Dan Kelly, CEO of the Canadian Federation of Independent Business (CFIB), told CTV News Channel that the move is unfair to stores that didn’t get much foot traffic in the first place, and were unlikely to be a vector for the virus.

“I just spoke to a small business clothing store that said that they see in six months the number of customers a Walmart would see in one afternoon,” Kelly said. “And I think that says it all.”

The lockdown measures in Toronto, Peel region and Manitoba come amid surges of COVID-19 cases in several regions, a worrying trend that officials are looking to stop in its tracks.

Slowing the spread of the virus is essential, but Kelly believes the rules unfairly impact small businesses over large businesses.

He said it was a good thing that big box retailers such as Winners were also included in the closure, but pointed out that many large stores sell both groceries -- essential goods that mean they would stay open under the new rules -- and non-essential goods.

“We’re closing down the little flower shop, but well, you can buy your flowers at Costco,” Kelly said. “We’re closing down the small lighting store that I visited last night in north Toronto, but you can line up at Home Depot any time to get your lights.

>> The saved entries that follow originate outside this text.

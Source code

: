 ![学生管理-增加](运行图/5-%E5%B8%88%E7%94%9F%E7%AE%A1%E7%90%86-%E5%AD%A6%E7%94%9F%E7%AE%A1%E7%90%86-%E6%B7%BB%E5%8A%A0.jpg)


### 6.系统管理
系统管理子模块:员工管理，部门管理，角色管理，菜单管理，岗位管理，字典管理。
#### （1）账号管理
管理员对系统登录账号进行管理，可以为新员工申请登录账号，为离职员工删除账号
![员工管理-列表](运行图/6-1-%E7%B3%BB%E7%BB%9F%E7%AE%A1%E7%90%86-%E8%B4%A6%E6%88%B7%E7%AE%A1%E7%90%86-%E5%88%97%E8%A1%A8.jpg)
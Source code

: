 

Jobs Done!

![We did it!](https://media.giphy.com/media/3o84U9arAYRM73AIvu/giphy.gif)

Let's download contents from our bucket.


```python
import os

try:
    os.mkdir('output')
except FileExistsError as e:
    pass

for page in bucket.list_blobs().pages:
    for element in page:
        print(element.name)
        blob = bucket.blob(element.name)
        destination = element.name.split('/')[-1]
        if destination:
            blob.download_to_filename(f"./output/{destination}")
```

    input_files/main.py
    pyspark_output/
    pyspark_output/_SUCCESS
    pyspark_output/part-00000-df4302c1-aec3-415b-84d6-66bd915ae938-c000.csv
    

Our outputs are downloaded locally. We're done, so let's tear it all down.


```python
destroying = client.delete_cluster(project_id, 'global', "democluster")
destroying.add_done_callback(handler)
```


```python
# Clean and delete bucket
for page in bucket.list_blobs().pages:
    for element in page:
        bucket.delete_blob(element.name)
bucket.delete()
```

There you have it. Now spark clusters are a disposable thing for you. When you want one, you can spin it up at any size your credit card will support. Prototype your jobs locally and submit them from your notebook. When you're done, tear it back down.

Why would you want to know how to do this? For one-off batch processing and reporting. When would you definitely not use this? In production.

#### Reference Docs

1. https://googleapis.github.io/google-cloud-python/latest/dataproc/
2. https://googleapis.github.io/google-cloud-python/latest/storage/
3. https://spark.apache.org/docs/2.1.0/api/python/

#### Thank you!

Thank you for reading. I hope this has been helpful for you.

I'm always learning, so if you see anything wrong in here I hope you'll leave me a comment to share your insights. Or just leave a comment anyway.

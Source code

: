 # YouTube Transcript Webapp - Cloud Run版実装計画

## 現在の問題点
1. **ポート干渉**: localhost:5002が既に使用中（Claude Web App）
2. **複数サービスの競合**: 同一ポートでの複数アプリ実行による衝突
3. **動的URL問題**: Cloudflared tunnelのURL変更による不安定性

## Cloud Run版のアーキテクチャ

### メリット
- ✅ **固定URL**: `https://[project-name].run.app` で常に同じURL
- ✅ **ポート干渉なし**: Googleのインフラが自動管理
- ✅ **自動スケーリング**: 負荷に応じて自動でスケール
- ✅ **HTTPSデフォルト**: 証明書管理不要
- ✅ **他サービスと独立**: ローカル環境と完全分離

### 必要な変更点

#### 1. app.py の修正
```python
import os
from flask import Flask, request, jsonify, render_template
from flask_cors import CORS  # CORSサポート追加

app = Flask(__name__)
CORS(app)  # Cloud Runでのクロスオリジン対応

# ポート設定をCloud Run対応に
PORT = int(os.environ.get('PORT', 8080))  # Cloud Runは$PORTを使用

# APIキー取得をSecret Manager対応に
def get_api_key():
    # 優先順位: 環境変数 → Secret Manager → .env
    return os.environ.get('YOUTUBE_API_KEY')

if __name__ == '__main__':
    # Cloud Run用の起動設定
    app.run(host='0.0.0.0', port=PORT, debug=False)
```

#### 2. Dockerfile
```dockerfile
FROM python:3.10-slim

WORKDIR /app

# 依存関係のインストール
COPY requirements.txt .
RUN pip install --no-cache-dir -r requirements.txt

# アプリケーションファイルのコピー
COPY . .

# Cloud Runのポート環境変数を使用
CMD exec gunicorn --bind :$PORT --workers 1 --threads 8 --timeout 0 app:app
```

It is nuts.

“They’re still going to allow all the big box stores to sell non-essential goods, competing directly against those small businesses that are now forced to close their doors entirely. That’s just not fair.”

In Manitoba, this is partially addressed by a new rule implemented by public health officials on Friday, which states that retailers who were permitted to remain open in order to sell essential goods are not allowed to sell any non-essential goods they have in-store. Non-essential goods will have to be sold through curbside pickup or online, the same as the non-essential stores that were forced to close.

Kelly pointed out that funnelling everyone into one location to purchase their goods also might not be the best idea in terms of physical distancing and spreading out customers.

“We at CFIB are proposing right now that the governments institute a ‘small business first’ retail policy: allow the small guys to stay open, cap them at three customers at one time, three staff at one time, no more than six people in a business. At least that would allow them a heartbeat of economic activity,” Kelly said. “I think that would also help in terms of ensuring that there’s a lot more room for physical distancing.”

Kelly said that this lockdown will be worse for small businesses than the first one was.

“This is unlike the shutdown of March and April because this is, right now, the time where businesses need to bank some cash to help them get through the lean winter months,” he said.

He added that 50 per cent of annual sales for small retailers are within “the six weeks leading up to Christmas.”

Other advocates for small business have suggested that lockdowns of non-essential businesses should come with government support to prevent those stores from going under completely, such as rent relief, eviction freezes, grants or a combination of measures.

The last time CFIB calculated how many small businesses were unlikely to make it through the year, their tally came up with 160,000 permanent business closures, but with a new lockdown closing businesses right before the winter holidays, that number could go up.

“One in seven small businesses gone forever as a result of COVID-19,” Kelly said. “I hate to think these additional lockdowns, especially if they spread to other provinces, will mean that there will be more business fatalities before this is all over.”